:: Work task ::
Look below for the line containing "computations are required". Reproduce it and every line after it exactly, and nothing more.

(Records shown Opens)

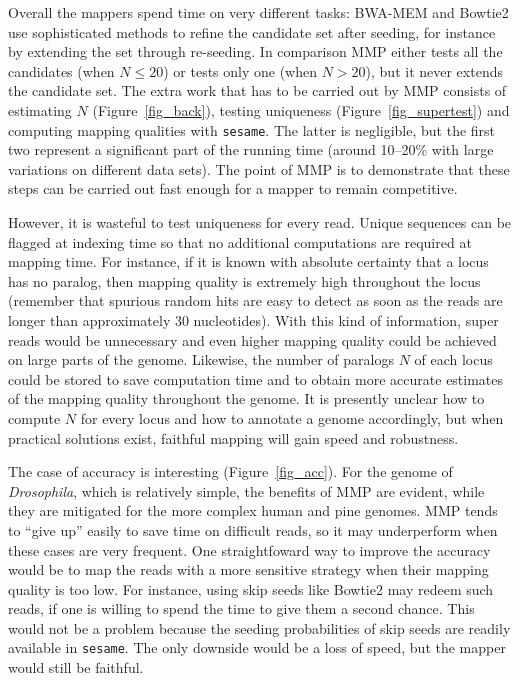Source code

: \documentclass[a4,center,fleqn]{NAR}
\begin{document}
Overall the mappers spend time on very different tasks: BWA-MEM and
Bowtie2 use sophisticated methods to refine the candidate set after
seeding, for instance by extending the set through re-seeding. In
comparison MMP either tests all the candidates (when $N \leq 20$) or tests
only one (when $N > 20$), but it never extends the candidate set. The
extra work that has to be carried out by MMP consists of estimating $N$
(Figure~\ref{fig_back}), testing uniqueness (Figure~\ref{fig_supertest})
and computing mapping qualities with \texttt{sesame}. The latter is
negligible, but the first two represent a significant part of the running
time (around 10--20\% with large variations on different data sets). The
point of MMP is to demonstrate that these steps can be carried out fast
enough for a mapper to remain competitive.

However, it is wasteful to test uniqueness for every read. Unique
sequences can be flagged at indexing time so that no additional
computations are required at mapping time. For instance, if it is known
with absolute certainty that a locus has no paralog, then mapping quality
is extremely high throughout the locus (remember that spurious random hits
are easy to detect as soon as the reads are longer than approximately 30
nucleotides). With this kind of information, super reads would be
unnecessary and even higher mapping quality could be achieved on large
parts of the genome. Likewise, the number of paralogs $N$ of each locus
could be stored to save computation time and to obtain more accurate
estimates of the mapping quality throughout the genome. It is presently
unclear how to compute $N$ for every locus and how to annotate a genome
accordingly, but when practical solutions exist, faithful mapping will
gain speed and robustness.

The case of accuracy is interesting (Figure~\ref{fig_acc}). For  the
genome of \textit{Drosophila}, which is relatively simple, the benefits of
MMP  are evident, while they are mitigated for the more complex human and
pine genomes. MMP tends to ``give up'' easily to save time on difficult
reads, so it may underperform when these cases are very frequent. One
straightfoward way to improve the accuracy would be to map the reads with
a more sensitive strategy when their mapping quality is too low. For
instance, using skip seeds like Bowtie2 may redeem such reads, if one is
willing to spend the time to give them a second chance. This would not be
a problem because the seeding probabilities of skip seeds are readily
available in \texttt{sesame}. The only downside would be a loss of speed,
but the mapper would still be faithful.
\end{document}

(Records shown Closes)

:: Output for this exercise ::
computations are required at mapping time. For instance, if it is known
with absolute certainty that a locus has no paralog, then mapping quality
is extremely high throughout the locus (remember that spurious random hits
are easy to detect as soon as the reads are longer than approximately 30
nucleotides). With this kind of information, super reads would be
unnecessary and even higher mapping quality could be achieved on large
parts of the genome. Likewise, the number of paralogs $N$ of each locus
could be stored to save computation time and to obtain more accurate
estimates of the mapping quality throughout the genome. It is presently
unclear how to compute $N$ for every locus and how to annotate a genome
accordingly, but when practical solutions exist, faithful mapping will
gain speed and robustness.

The case of accuracy is interesting (Figure~\ref{fig_acc}). For  the
genome of \textit{Drosophila}, which is relatively simple, the benefits of
MMP  are evident, while they are mitigated for the more complex human and
pine genomes. MMP tends to ``give up'' easily to save time on difficult
reads, so it may underperform when these cases are very frequent. One
straightfoward way to improve the accuracy would be to map the reads with
a more sensitive strategy when their mapping quality is too low. For
instance, using skip seeds like Bowtie2 may redeem such reads, if one is
willing to spend the time to give them a second chance. This would not be
a problem because the seeding probabilities of skip seeds are readily
available in \texttt{sesame}. The only downside would be a loss of speed,
but the mapper would still be faithful.
\end{document}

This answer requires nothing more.